In effect the Maduro regime had scuttled the talks. The Venezuelan bishops placed the blame for failed negotiations squarely on the government. But the Vatican, while issuing repeated calls for new talks, avoided taking sides in the dispute. So Maduro was able to issue his own propaganda, claiming that the opposition was balking at negotiations.

As conditions in Venezuela deteriorated, and Maduro’s heavy-handed methods prompted mass protest demonstrations, Pope Francis issued his own calls for a peaceful resolution of the crisis. But he too carefully avoided any language that would have indicated support for one side of the conflict.

By June, the gap between the statements of the Pope and those of the Venezuelan bishops had become impossible to ignore. A delegation of Venezuelan prelates visited the Vatican, conferred with the Pontiff, and returned home without any major public statement.
[In other words, Bergoglio said to them: "NINI, SOSO, get over it!"... This is infinitely worse - and of a different order of gravity - than Benedict XVI shutting up Cardinal Meisner about Bertone, with "He stays. BASTA!"]

As one perceptive analyst observed, there were two ways to interpret that silence: Either the Venezuelan bishops had failed to persuade the Holy Father to take a stronger stand, or they had actually asked him to maintain his silence, because they feared a clear papal intervention would be detrimental to their aims!

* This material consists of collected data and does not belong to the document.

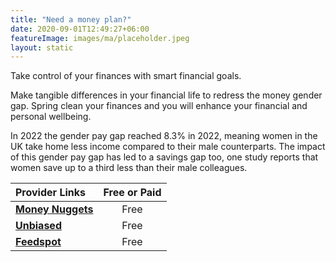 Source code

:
 ```yaml
---
title: "Need a money plan?"
date: 2020-09-01T12:49:27+06:00
featureImage: images/ma/placeholder.jpeg
layout: static
---
```


Take control of your finances with smart financial goals.

Make tangible differences in your financial life to redress the money gender gap. Spring clean your finances and you will enhance your financial and personal wellbeing.

In 2022 the gender pay gap reached 8.3% in 2022, meaning women in the UK take home less income compared to their male counterparts. The impact of this gender pay gap has led to a savings gap too, one study reports that women save up to a third less than their male colleagues.

| Provider Links      | Free or Paid  |  
| :-----------          | :--------------:      |  
| [**Money Nuggets**](https://www.moneynuggets.co.uk/) | Free | 
| [**Unbiased**](https://www.unbiased.co.uk/discover/personal-finance/budgeting/financial-planning-for-women-what-s-stopping-women-from-managing-their-own-finances) | Free | 
| [**Feedspot**](https://blog.feedspot.com/uk_women_financial_blogs/) | Free | 
  

<br/><br/>






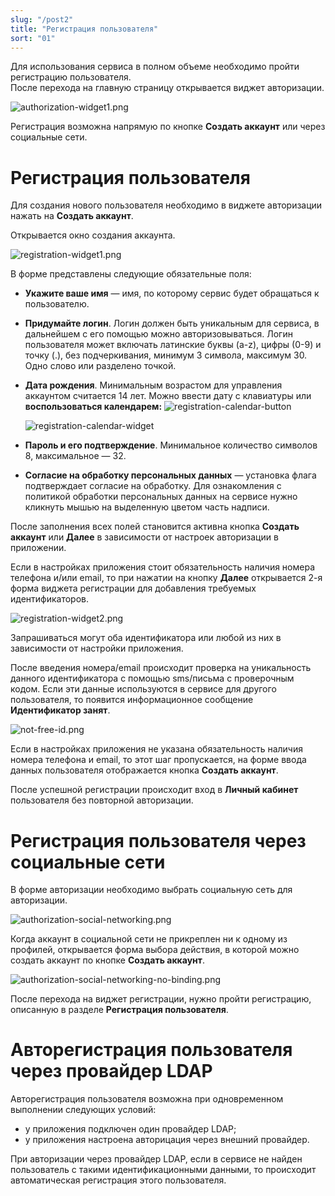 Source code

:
 ```yaml
---
slug: "/post2"
title: "Регистрация пользователя"
sort: "01"
---
```


Для использования сервиса в полном объеме необходимо пройти регистрацию пользователя.  
После перехода на главную страницу открывается виджет авторизации.

 ![authorization-widget1.png](./images/authorization-widget1.png "Виджет авторизации")

Регистрация возможна напрямую по кнопке **Создать аккаунт** или через социальные сети.

# Регистрация пользователя 

Для создания нового пользователя необходимо в виджете авторизации нажать на **Создать аккаунт**. 

Открывается окно cоздания аккаунта.

![registration-widget1.png](./images/registration-widget1.png "Виджет регистрации (форма №1)") 

В форме представлены следующие обязательные поля:

- **Укажите ваше имя** — имя, по которому сервис будет обращаться к пользователю.
- **Придумайте логин**. Логин должен быть уникальным для сервиса, в дальнейшем с его помощью можно авторизовываться.  Логин пользователя может включать латинские буквы (a-z), цифры (0-9) и точку (.), без подчеркивания, минимум 3 символа, максимум 30. Одно слово или разделено точкой. 
- **Дата рождения**. Минимальным возрастом для управления аккаунтом считается 14 лет. Можно ввести дату с клавиатуры или **воспользоваться календарем:** 
  ![registration-calendar-button](./images/registration-calendar-button.png "Кнопка календарь")

  ![registration-calendar-widget](./images/registration-calendar-widget.png "Виджет календаря")

- **Пароль и его подтверждение**. Минимальное количество символов 8, максимальное — 32.
- **Согласие на обработку персональных данных** — установка флага подтверждает согласие на обработку. Для ознакомления с  политикой обработки персональных данных на сервисе нужно кликнуть мышью на выделенную цветом часть надписи.

После заполнения всех полей становится активна кнопка **Создать аккаунт** или **Далее** в зависимости от настроек авторизации в приложении.  

Если в настройках приложения стоит обязательность наличия номера телефона и/или email, то при нажатии на кнопку **Далее** открывается 2-я форма виджета регистрации для добавления требуемых идентификаторов.

![registration-widget2.png](./images/registration-widget2.png "Виджет регистрации (форма №2)")

Запрашиваться могут оба идентификатора или любой из них в зависимости от настройки приложения. 

После введения номера/email происходит проверка на уникальность данного идентификатора с помощью sms/письма c проверочным кодом. Если эти данные используются в сервисе для другого пользователя, то появится информационное сообщение **Идентификатор занят**.

![not-free-id.png](./images/not-free-id.png "Информационное сообщение при введении занятого идентификатора") 

Если в настройках приложения не указана обязательность наличия номера телефона и email, то этот шаг пропускается, на форме ввода данных пользователя отображается кнопка **Создать аккаунт**.

После успешной регистрации происходит вход в **Личный кабинет** пользователя без повторной авторизации. 

# Регистрация пользователя через социальные сети

В форме авторизации необходимо выбрать социальную сеть для авторизации. 

![authorization-social-networking.png](./images/authorization-social-networking.png "Раздел виджета авторизация по социальным сетям")

Когда аккаунт в социальной сети не прикреплен ни к одному из профилей, открывается форма выбора действия, в которой можно создать аккаунт по кнопке **Создать аккаунт**. 

![authorization-social-networking-no-binding.png](./images/authorization-social-networking-no-binding.png "Окно выбора действий с социальной сетью") 

После перехода на виджет регистрации, нужно пройти регистрацию, описанную в разделе **Регистрация пользователя**. 

# Авторегистрация пользователя через провайдер LDAP

Авторегистрация пользователя возможна при одновременном выполнении следующих условий:  
- у приложения подключен один провайдер LDAP;  
- у приложения настроена авторицация через внешний провайдер.  

При авторизации через провайдер LDAP, если в сервисе не найден пользователь с такими идентификационными данными, то происходит автоматическая регистрация этого пользователя.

Bear in mind that Pope Francis has shown a special sympathy for “popular movements,” [read 'communist/socialist united fronts'] and that Maduro claims to be acting as a populist [read 'communist/socialist tyrant']. [Bergoglio is a master of newspeak, in which if you approve of something bad, you would never call it by what it really is!]

As William McGurn observes in a fine Wall Street Journal column, Pope Francis has been harsh in his judgment of the sort of “populism” practiced by Donald Trump, but seems loathe to denounce the “populism” of a Latin American leftist.

Still the Vatican did side with the Venezuelan bishops this week, with a statement from the Secretariat of State opposing Maduro’s plan to set up a new national assembly and write a new constitution expanding his powers. The Vatican statement was not nearly as strong as the language used by the Venezuelan bishops, but it was clear enough: the Secretariat of State was warning against Maduro’s plan to seize power.

So how did the Venezuelan leader respond? He fell back on his old reliable rhetoric, claiming that the Vatican Secretariat of State, like the Venezuelan hierarchy, was in the hands of the old power establishment. Maduro still insisted that Pope Francis was on his side: "One thing is us, Catholics, the people of Christ; another is the trajectory of Pope Francis as a defendant of the peoples with his humility, and another very different one is the structure of the Vatican’s Secretary of State, the bureaucracy."

Maduro is playing a classic gambit of the would-be dictator: trying to sap the power of the Church while claiming that he represents the true spirit of Catholicism — that he, and only he, understands the future goals of the brave new Church led by Pope Francis. In a country that is still overwhelmingly Catholic, this rhetoric is helping Maduro to silence his Catholic opponents and expand his power.

The Venezuelan bishops have done their utmost; they need support. Another strong statement by the Secretariat of State won’t solve the problem; Maduro has already shown how he will explain it away. The word must come from the top; Pope Francis himself must speak out.

Good luck with that! Or maybe, we should ask ourselves what force majeure – it could be something as commonplace as Italian Catholics overwhelming the Vatican telephone system with their protests about the pope's obstinate silence on baby Charlie Gard - could possibly constrain Bergoglio to denounce Maduro, even if he kicks and screams that he has to do it at all?




Jose Luis Rodriguez, now 71, also known as El Puma, is Venezuela's Julio Iglesias, a singer whose albums are international best sellers and, doing
one better than Iglesias, also starred in a number of telenovelas seen across the Hispanic world.

The tweets say
: (Left) "All the priests and Christian pastors of Venezuela are against the dictatorship. And you Bergoglio, maximum
authority, remain silent. Why?"

(Right) "The silence of the pope amazes me - it makes him complicit in all the deaths that have happened and will happen in this
narco-regime. What's wrong with you, Bergoglio?"


Things have come to such a point that a pope is denounced for keeping silent about EVIL!